What you are asked to do
Only lines with the word "Azure" belong in the answer; copy them from the records below.
── Provided data
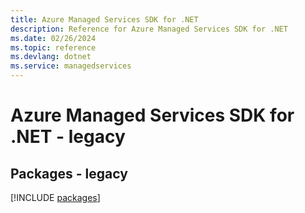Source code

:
 ```yaml
---
title: Azure Managed Services SDK for .NET
description: Reference for Azure Managed Services SDK for .NET
ms.date: 02/26/2024
ms.topic: reference
ms.devlang: dotnet
ms.service: managedservices
---
```

# Azure Managed Services SDK for .NET - legacy
## Packages - legacy
[!INCLUDE [packages](managed-services-index.md)]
────
Reply
title: Azure Managed Services SDK for .NET
description: Reference for Azure Managed Services SDK for .NET
# Azure Managed Services SDK for .NET - legacy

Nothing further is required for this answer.